» **BRIEF**
Transcribe exactly the line that contains "https://github.com/nusofthq/Recordmp3js" and every line after it through the end of the records, with nothing else.

======== THE RECORDS

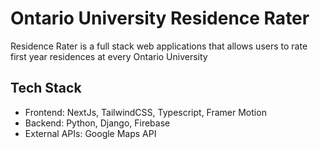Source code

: # Ontario University Residence Rater

Residence Rater is a full stack web applications that allows users to rate first year residences at every Ontario University

## Tech Stack
<ul>
  <li>
    Frontend: NextJs, TailwindCSS, Typescript, Framer Motion
  </li>
  <li>
    Backend: Python, Django, Firebase
  </li>
  <li>
    External APIs: Google Maps API
  </li>
</ul>

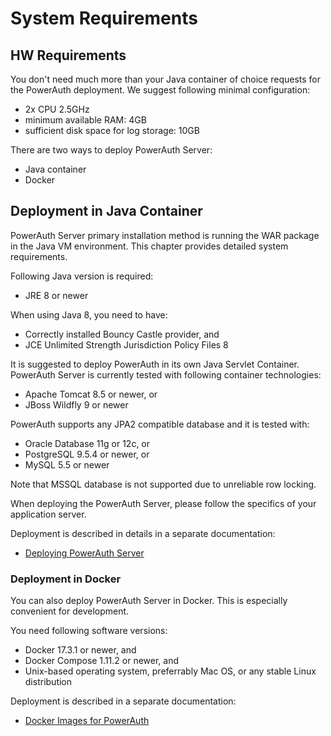 # System Requirements

## HW Requirements

You don't need much more than your Java container of choice requests for the PowerAuth deployment. We suggest following minimal configuration:

- 2x CPU 2.5GHz
- minimum available RAM: 4GB
- sufficient disk space for log storage: 10GB

There are two ways to deploy PowerAuth Server:

- Java container
- Docker

## Deployment in Java Container

PowerAuth Server primary installation method is running the WAR package in the Java VM environment. This chapter provides detailed system requirements.

Following Java version is required:

- JRE 8 or newer

When using Java 8, you need to have:

- Correctly installed Bouncy Castle provider, and
- JCE Unlimited Strength Jurisdiction Policy Files 8

It is suggested to deploy PowerAuth in its own Java Servlet Container. PowerAuth Server is currently tested with following container technologies:

- Apache Tomcat 8.5 or newer, or
- JBoss Wildfly 9 or newer

PowerAuth supports any JPA2 compatible database and it is tested with:

- Oracle Database 11g or 12c, or
- PostgreSQL 9.5.4 or newer, or
- MySQL 5.5 or newer

Note that MSSQL database is not supported due to unreliable row locking.

When deploying the PowerAuth Server, please follow the specifics of your application server.

Deployment is described in details in a separate documentation:

- [Deploying PowerAuth Server](./Deploying-PowerAuth-Server.md)

### Deployment in Docker

You can also deploy PowerAuth Server in Docker. This is especially convenient for development.

You need following software versions:

- Docker 17.3.1 or newer, and
- Docker Compose 1.11.2 or newer, and
- Unix-based operating system, preferrably Mac OS, or any stable Linux distribution

Deployment is described in a separate documentation:

- [Docker Images for PowerAuth](https://github.com/wultra/powerauth-docker)
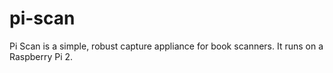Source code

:# pi-scan
Pi Scan is a simple, robust capture appliance for book scanners. It runs on a Raspberry Pi 2.
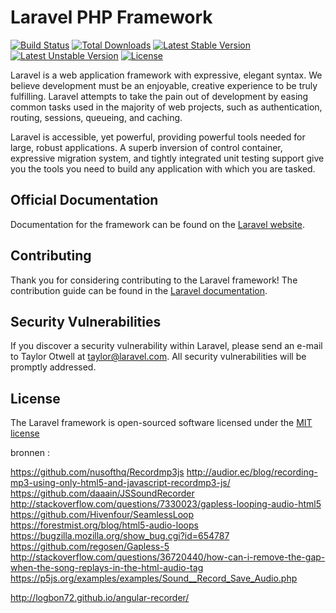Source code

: # Laravel PHP Framework

[![Build Status](https://travis-ci.org/laravel/framework.svg)](https://travis-ci.org/laravel/framework)
[![Total Downloads](https://poser.pugx.org/laravel/framework/d/total.svg)](https://packagist.org/packages/laravel/framework)
[![Latest Stable Version](https://poser.pugx.org/laravel/framework/v/stable.svg)](https://packagist.org/packages/laravel/framework)
[![Latest Unstable Version](https://poser.pugx.org/laravel/framework/v/unstable.svg)](https://packagist.org/packages/laravel/framework)
[![License](https://poser.pugx.org/laravel/framework/license.svg)](https://packagist.org/packages/laravel/framework)

Laravel is a web application framework with expressive, elegant syntax. We believe development must be an enjoyable, creative experience to be truly fulfilling. Laravel attempts to take the pain out of development by easing common tasks used in the majority of web projects, such as authentication, routing, sessions, queueing, and caching.

Laravel is accessible, yet powerful, providing powerful tools needed for large, robust applications. A superb inversion of control container, expressive migration system, and tightly integrated unit testing support give you the tools you need to build any application with which you are tasked.

## Official Documentation

Documentation for the framework can be found on the [Laravel website](http://laravel.com/docs).

## Contributing

Thank you for considering contributing to the Laravel framework! The contribution guide can be found in the [Laravel documentation](http://laravel.com/docs/contributions).

## Security Vulnerabilities

If you discover a security vulnerability within Laravel, please send an e-mail to Taylor Otwell at taylor@laravel.com. All security vulnerabilities will be promptly addressed.

## License

The Laravel framework is open-sourced software licensed under the [MIT license](http://opensource.org/licenses/MIT)

bronnen : 

https://github.com/nusofthq/Recordmp3js
http://audior.ec/blog/recording-mp3-using-only-html5-and-javascript-recordmp3-js/
https://github.com/daaain/JSSoundRecorder
http://stackoverflow.com/questions/7330023/gapless-looping-audio-html5
https://github.com/Hivenfour/SeamlessLoop
https://forestmist.org/blog/html5-audio-loops
https://bugzilla.mozilla.org/show_bug.cgi?id=654787
https://github.com/regosen/Gapless-5
http://stackoverflow.com/questions/36720440/how-can-i-remove-the-gap-when-the-song-replays-in-the-html-audio-tag
https://p5js.org/examples/examples/Sound__Record_Save_Audio.php

http://logbon72.github.io/angular-recorder/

================

» **EXERCISE SOLUTION**
https://github.com/nusofthq/Recordmp3js
http://audior.ec/blog/recording-mp3-using-only-html5-and-javascript-recordmp3-js/
https://github.com/daaain/JSSoundRecorder
http://stackoverflow.com/questions/7330023/gapless-looping-audio-html5
https://github.com/Hivenfour/SeamlessLoop
https://forestmist.org/blog/html5-audio-loops
https://bugzilla.mozilla.org/show_bug.cgi?id=654787
https://github.com/regosen/Gapless-5
http://stackoverflow.com/questions/36720440/how-can-i-remove-the-gap-when-the-song-replays-in-the-html-audio-tag
https://p5js.org/examples/examples/Sound__Record_Save_Audio.php

http://logbon72.github.io/angular-recorder/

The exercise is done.